Source data:
==========

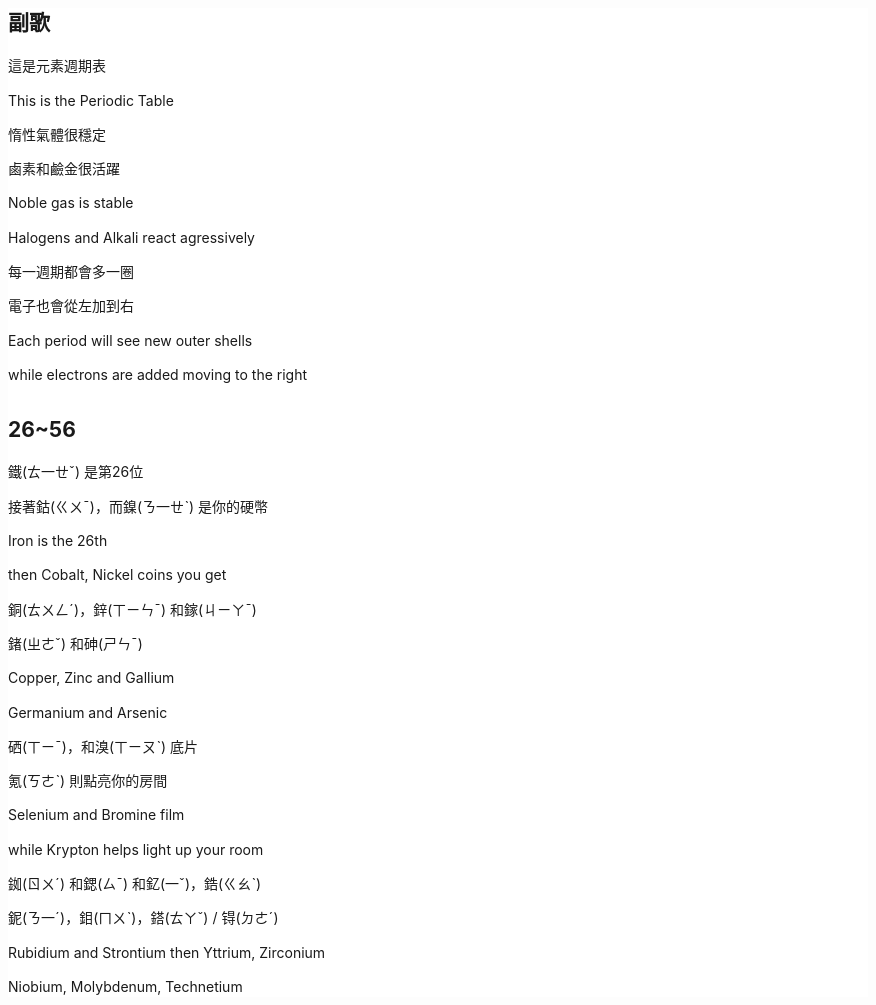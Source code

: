 ## 副歌

這是元素週期表

This is the Periodic Table



惰性氣體很穩定

鹵素和鹼金很活躍

Noble gas is stable

Halogens and Alkali react agressively



每一週期都會多一圈

電子也會從左加到右

Each period will see new outer shells

while electrons are added moving to the right

## 26~56

鐵(ㄊ一ㄝˇ) 是第26位

接著鈷(ㄍㄨˉ)，而鎳(ㄋ一ㄝˋ) 是你的硬幣

Iron is the 26th

then Cobalt, Nickel coins you get



銅(ㄊㄨㄥˊ)，鋅(ㄒㄧㄣˉ) 和鎵(ㄐㄧㄚˉ)

鍺(ㄓㄜˇ) 和砷(ㄕㄣˉ)

Copper, Zinc and Gallium

Germanium and Arsenic



硒(ㄒㄧˉ)，和溴(ㄒㄧㄡˋ) 底片

氪(ㄎㄜˋ) 則點亮你的房間

Selenium and Bromine film

while Krypton helps light up your room



銣(ㄖㄨˊ) 和鍶(ㄙˉ) 和釔(一ˇ)，鋯(ㄍㄠˋ)

鈮(ㄋ一ˊ)，鉬(ㄇㄨˋ)，鎝(ㄊㄚˇ) / 锝(ㄉㄜˊ)

Rubidium and Strontium then Yttrium, Zirconium

Niobium, Molybdenum, Technetium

==========

Your goal: Copy each line above where the string "then" occurs.

Written reply:
then Cobalt, Nickel coins you get
Rubidium and Strontium then Yttrium, Zirconium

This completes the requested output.